The Zimbabwe Iron and Steel Company (Ziscosteel) has announced that it is working to help its former employees receive their pension pay-outs, but that the responsibility now lies with the government. This follows the investment of US$1.3 billion over three years by Kuvimba Mining House (KMH), which is working to revive the mothballed Redcliff-based steelworks. KMH, which has extensive mining interests in gold, nickel, chrome, and platinum and is backed by both private and state shareholding, has been revitalizing closed gold mines and won the tender to revive Ziscosteel ahead of six other bidders.
Ziscosteel’s former employees were left empty-handed over a decade ago when the giant steelworks collapsed in 2008. In an interview with NewZimbabwe.com, Ziscosteel CEO Farai Karonga stated that the issue of pay-outs is “basically not a ZISCO issue anymore.” He explained that the pensions were wiped out after being wholly converted to local currency through the government’s Exchange Control Directive RT120/2018. Karonga said that while Ziscosteel will assist the former employees as part of its corporate social responsibility, the issue is now a dispute and the former employees are going to parliament to correct it. He said:
Basically, because the Debt Assumption Act took over their debt, it’s basically a Ministry of Finance issue but we participate as a pension fund trusteeship.

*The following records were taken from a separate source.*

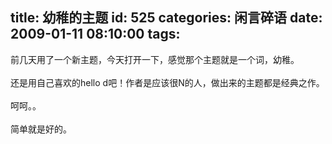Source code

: title: 幼稚的主题
id: 525
categories: 闲言碎语
date: 2009-01-11 08:10:00
tags:
---

前几天用了一个新主题，今天打开一下，感觉那个主题就是一个词，幼稚。
</br>
</br>还是用自己喜欢的hello d吧！作者是应该很N的人，做出来的主题都是经典之作。
</br>
</br>呵呵。。
</br>
</br>简单就是好的。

We are there to assist them. The only hiccup that has happened is that initially their pensions were paid in USD and then there was a time the Exchange Control Directive came in and it wiped their pensions.

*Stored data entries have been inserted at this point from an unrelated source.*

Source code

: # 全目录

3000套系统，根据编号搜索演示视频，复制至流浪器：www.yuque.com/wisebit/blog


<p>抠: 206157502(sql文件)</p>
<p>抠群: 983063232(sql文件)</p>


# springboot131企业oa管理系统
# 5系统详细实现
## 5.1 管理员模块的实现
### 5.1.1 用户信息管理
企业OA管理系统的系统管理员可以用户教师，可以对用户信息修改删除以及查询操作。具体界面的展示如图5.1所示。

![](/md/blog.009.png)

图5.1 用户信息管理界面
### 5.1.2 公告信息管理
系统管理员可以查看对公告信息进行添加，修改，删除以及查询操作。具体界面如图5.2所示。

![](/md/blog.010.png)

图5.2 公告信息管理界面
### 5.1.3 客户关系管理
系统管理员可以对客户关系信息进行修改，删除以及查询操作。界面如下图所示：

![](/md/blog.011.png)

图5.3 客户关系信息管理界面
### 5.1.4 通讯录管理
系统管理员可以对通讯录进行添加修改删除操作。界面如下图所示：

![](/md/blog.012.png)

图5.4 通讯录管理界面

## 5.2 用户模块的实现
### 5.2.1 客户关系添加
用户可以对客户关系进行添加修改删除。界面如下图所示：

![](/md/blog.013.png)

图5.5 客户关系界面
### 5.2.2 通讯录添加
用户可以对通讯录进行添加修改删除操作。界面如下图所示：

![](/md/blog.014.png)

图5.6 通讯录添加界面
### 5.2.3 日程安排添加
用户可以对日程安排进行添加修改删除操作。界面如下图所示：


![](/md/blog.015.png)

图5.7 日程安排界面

It’s now a dispute because they are not in agreement with that. They don’t want a valuation of their pensions.
We are helping them to make representations to parliament but it’s basically not a Ziscosteel issue anymore. But from a social responsibility perspective, we are part of the model to get them a fair deal.
Ziscosteel was the largest steelworks in Zimbabwe, employing about 5,500 people in the 1990s. Since then, the company has struggled to find a meaningful investor partly due to negative perceptions affecting the local economy, until last year when KMH expressed interest in the concern.